_WHAT IS EXPECTED_:
Beginning with the opening line of the entries, return every line through the one containing "Understanding the Playbook", both included, and nothing else. Omit pictures.

(Beginning of SUPPLIED RECORDS)

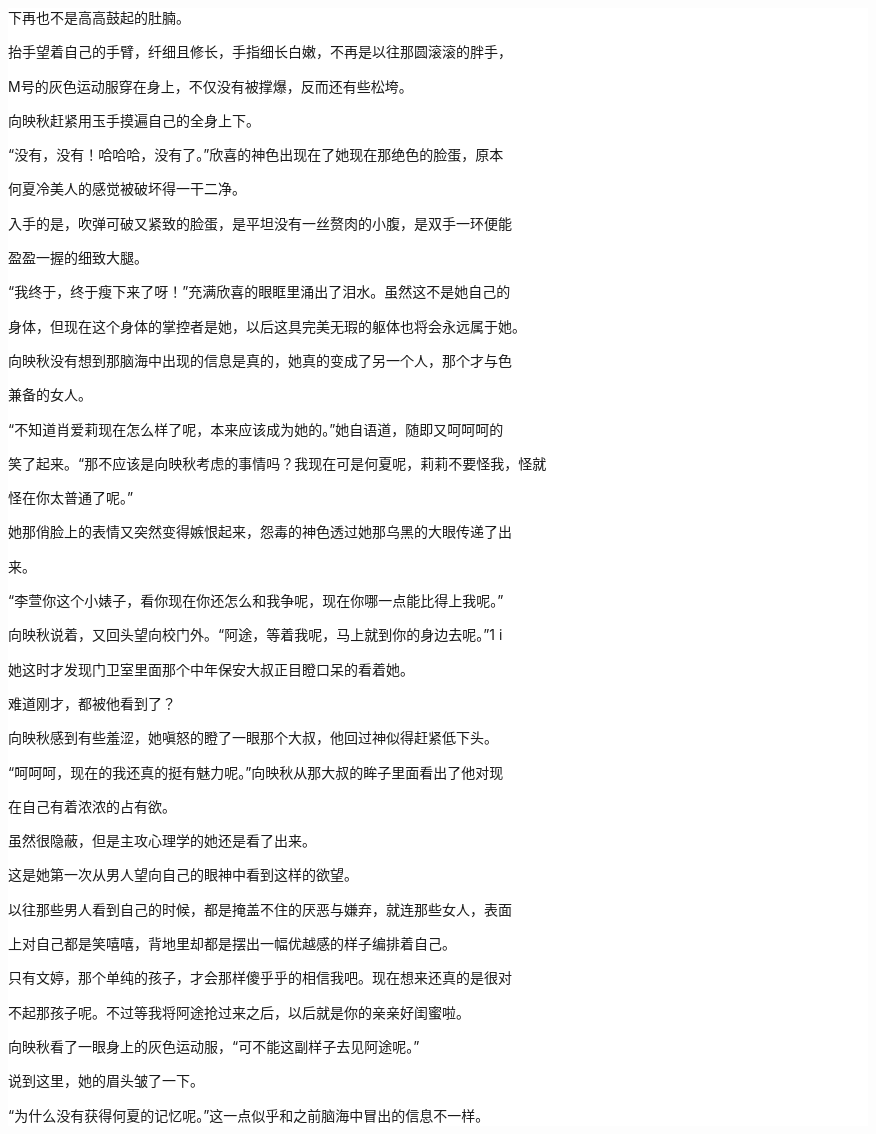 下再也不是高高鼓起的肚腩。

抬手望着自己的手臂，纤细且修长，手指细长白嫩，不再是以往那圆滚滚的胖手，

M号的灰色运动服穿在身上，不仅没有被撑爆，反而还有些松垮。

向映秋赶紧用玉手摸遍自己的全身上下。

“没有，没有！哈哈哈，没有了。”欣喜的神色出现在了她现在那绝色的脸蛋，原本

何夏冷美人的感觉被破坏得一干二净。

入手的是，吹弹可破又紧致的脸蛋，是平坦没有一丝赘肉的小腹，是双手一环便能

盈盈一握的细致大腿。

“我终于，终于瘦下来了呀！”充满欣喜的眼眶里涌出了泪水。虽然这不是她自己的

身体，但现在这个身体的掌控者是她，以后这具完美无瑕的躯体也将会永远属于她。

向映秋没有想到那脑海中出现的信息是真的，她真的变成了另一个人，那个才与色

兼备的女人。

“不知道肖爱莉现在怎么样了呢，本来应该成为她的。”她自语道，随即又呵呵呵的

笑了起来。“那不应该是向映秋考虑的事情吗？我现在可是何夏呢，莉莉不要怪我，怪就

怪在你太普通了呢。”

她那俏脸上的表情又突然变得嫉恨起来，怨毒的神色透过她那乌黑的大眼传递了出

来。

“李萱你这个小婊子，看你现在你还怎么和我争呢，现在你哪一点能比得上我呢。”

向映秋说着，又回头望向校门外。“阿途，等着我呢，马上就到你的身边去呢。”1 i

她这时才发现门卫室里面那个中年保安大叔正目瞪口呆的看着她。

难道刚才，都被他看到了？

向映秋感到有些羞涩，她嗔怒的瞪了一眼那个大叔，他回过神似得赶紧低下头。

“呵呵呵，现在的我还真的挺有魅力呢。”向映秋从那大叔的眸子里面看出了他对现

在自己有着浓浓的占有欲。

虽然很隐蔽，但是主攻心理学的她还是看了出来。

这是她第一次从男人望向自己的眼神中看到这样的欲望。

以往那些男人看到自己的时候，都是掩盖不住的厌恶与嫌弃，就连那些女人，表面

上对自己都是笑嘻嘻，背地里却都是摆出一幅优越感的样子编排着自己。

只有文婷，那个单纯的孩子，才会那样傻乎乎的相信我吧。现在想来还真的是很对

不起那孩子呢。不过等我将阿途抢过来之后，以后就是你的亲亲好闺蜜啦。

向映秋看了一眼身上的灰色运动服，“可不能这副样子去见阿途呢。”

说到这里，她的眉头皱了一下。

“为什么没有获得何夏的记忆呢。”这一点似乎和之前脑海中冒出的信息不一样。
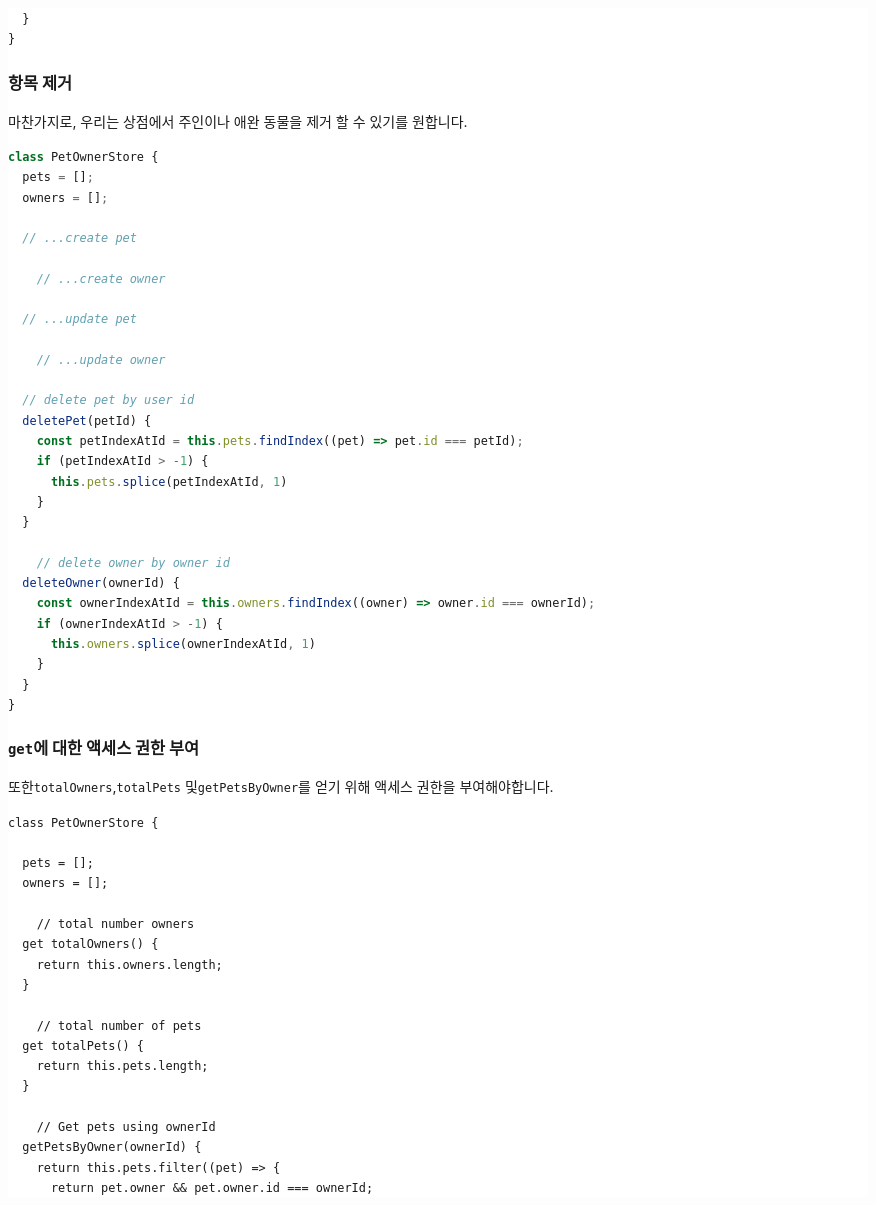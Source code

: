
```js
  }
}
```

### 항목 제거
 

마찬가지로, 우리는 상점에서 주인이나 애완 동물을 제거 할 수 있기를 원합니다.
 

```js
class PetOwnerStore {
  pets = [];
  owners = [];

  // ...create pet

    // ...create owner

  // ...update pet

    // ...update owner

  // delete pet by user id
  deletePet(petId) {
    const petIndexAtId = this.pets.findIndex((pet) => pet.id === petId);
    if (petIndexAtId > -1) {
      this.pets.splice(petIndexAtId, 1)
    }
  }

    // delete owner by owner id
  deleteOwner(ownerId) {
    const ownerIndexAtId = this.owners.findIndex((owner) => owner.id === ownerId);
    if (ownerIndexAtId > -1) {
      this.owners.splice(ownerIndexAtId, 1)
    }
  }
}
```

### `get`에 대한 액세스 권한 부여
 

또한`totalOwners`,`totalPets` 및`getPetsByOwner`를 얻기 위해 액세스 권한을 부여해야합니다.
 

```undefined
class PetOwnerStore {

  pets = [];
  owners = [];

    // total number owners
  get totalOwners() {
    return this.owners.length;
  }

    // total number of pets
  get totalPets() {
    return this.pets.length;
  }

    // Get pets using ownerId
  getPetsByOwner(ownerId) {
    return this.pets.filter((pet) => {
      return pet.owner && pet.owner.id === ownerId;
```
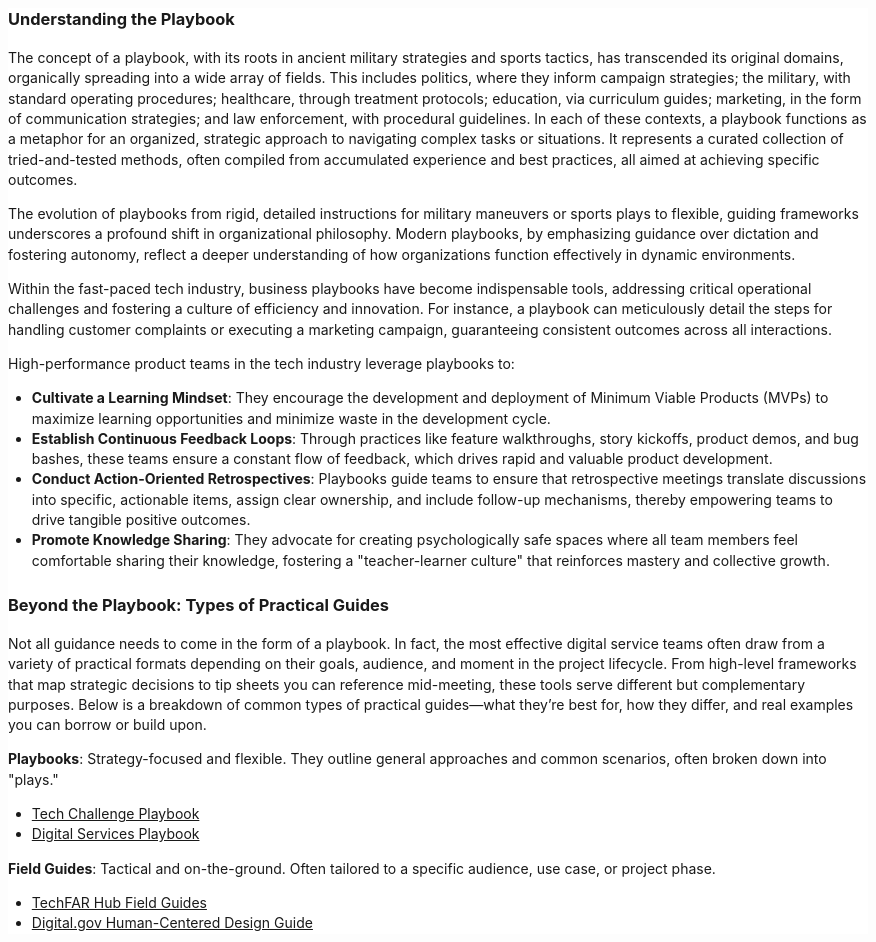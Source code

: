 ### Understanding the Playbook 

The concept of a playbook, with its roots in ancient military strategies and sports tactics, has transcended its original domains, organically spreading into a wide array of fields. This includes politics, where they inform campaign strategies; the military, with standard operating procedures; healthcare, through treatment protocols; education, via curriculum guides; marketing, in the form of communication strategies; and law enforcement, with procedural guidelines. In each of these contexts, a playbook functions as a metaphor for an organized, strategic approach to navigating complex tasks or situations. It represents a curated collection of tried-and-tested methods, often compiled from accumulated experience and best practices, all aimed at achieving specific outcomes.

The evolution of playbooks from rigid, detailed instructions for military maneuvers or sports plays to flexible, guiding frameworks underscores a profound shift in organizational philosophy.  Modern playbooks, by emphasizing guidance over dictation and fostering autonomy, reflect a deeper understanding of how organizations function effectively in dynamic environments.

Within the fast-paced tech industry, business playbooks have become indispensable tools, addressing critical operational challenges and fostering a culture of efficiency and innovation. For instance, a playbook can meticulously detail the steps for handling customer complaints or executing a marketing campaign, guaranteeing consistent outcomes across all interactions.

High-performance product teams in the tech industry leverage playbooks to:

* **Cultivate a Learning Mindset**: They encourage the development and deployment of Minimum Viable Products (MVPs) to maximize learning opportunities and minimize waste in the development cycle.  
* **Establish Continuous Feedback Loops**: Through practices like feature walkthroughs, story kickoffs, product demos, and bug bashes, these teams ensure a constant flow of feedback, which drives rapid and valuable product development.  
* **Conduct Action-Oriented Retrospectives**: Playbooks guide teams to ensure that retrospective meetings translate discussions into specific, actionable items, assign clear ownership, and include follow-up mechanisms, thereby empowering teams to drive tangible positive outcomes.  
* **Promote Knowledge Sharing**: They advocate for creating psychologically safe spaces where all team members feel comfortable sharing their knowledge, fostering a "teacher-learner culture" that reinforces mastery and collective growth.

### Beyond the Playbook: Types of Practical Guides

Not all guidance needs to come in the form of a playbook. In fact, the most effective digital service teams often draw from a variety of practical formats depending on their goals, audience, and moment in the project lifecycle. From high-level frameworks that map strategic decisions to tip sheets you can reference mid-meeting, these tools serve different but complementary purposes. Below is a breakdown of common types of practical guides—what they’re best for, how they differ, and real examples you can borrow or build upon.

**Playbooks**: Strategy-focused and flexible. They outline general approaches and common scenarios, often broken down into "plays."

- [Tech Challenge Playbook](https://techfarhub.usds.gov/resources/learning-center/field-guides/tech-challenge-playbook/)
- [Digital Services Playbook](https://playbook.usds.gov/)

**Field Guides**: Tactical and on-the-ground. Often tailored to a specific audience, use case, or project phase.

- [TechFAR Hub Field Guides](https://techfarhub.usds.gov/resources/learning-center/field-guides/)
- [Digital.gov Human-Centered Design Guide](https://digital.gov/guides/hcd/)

(End of SUPPLIED RECORDS)

_SOLVED PROBLEM_:
 下再也不是高高鼓起的肚腩。

抬手望着自己的手臂，纤细且修长，手指细长白嫩，不再是以往那圆滚滚的胖手，

M号的灰色运动服穿在身上，不仅没有被撑爆，反而还有些松垮。

向映秋赶紧用玉手摸遍自己的全身上下。

“没有，没有！哈哈哈，没有了。”欣喜的神色出现在了她现在那绝色的脸蛋，原本

何夏冷美人的感觉被破坏得一干二净。

入手的是，吹弹可破又紧致的脸蛋，是平坦没有一丝赘肉的小腹，是双手一环便能

盈盈一握的细致大腿。

“我终于，终于瘦下来了呀！”充满欣喜的眼眶里涌出了泪水。虽然这不是她自己的

身体，但现在这个身体的掌控者是她，以后这具完美无瑕的躯体也将会永远属于她。

向映秋没有想到那脑海中出现的信息是真的，她真的变成了另一个人，那个才与色

兼备的女人。

“不知道肖爱莉现在怎么样了呢，本来应该成为她的。”她自语道，随即又呵呵呵的

笑了起来。“那不应该是向映秋考虑的事情吗？我现在可是何夏呢，莉莉不要怪我，怪就

怪在你太普通了呢。”

她那俏脸上的表情又突然变得嫉恨起来，怨毒的神色透过她那乌黑的大眼传递了出

来。

“李萱你这个小婊子，看你现在你还怎么和我争呢，现在你哪一点能比得上我呢。”

向映秋说着，又回头望向校门外。“阿途，等着我呢，马上就到你的身边去呢。”1 i

她这时才发现门卫室里面那个中年保安大叔正目瞪口呆的看着她。

难道刚才，都被他看到了？

向映秋感到有些羞涩，她嗔怒的瞪了一眼那个大叔，他回过神似得赶紧低下头。

“呵呵呵，现在的我还真的挺有魅力呢。”向映秋从那大叔的眸子里面看出了他对现

在自己有着浓浓的占有欲。

虽然很隐蔽，但是主攻心理学的她还是看了出来。

这是她第一次从男人望向自己的眼神中看到这样的欲望。

以往那些男人看到自己的时候，都是掩盖不住的厌恶与嫌弃，就连那些女人，表面

上对自己都是笑嘻嘻，背地里却都是摆出一幅优越感的样子编排着自己。

只有文婷，那个单纯的孩子，才会那样傻乎乎的相信我吧。现在想来还真的是很对

不起那孩子呢。不过等我将阿途抢过来之后，以后就是你的亲亲好闺蜜啦。

向映秋看了一眼身上的灰色运动服，“可不能这副样子去见阿途呢。”

说到这里，她的眉头皱了一下。

“为什么没有获得何夏的记忆呢。”这一点似乎和之前脑海中冒出的信息不一样。
Source code

:
```js
  }
}
```

### 항목 제거
 

마찬가지로, 우리는 상점에서 주인이나 애완 동물을 제거 할 수 있기를 원합니다.
 

```js
class PetOwnerStore {
  pets = [];
  owners = [];

  // ...create pet

    // ...create owner

  // ...update pet

    // ...update owner

  // delete pet by user id
  deletePet(petId) {
    const petIndexAtId = this.pets.findIndex((pet) => pet.id === petId);
    if (petIndexAtId > -1) {
      this.pets.splice(petIndexAtId, 1)
    }
  }

    // delete owner by owner id
  deleteOwner(ownerId) {
    const ownerIndexAtId = this.owners.findIndex((owner) => owner.id === ownerId);
    if (ownerIndexAtId > -1) {
      this.owners.splice(ownerIndexAtId, 1)
    }
  }
}
```

### `get`에 대한 액세스 권한 부여
 

또한`totalOwners`,`totalPets` 및`getPetsByOwner`를 얻기 위해 액세스 권한을 부여해야합니다.
 

```undefined
class PetOwnerStore {

  pets = [];
  owners = [];

    // total number owners
  get totalOwners() {
    return this.owners.length;
  }

    // total number of pets
  get totalPets() {
    return this.pets.length;
  }

    // Get pets using ownerId
  getPetsByOwner(ownerId) {
    return this.pets.filter((pet) => {
      return pet.owner && pet.owner.id === ownerId;
```
Source code

: ### Understanding the Playbook 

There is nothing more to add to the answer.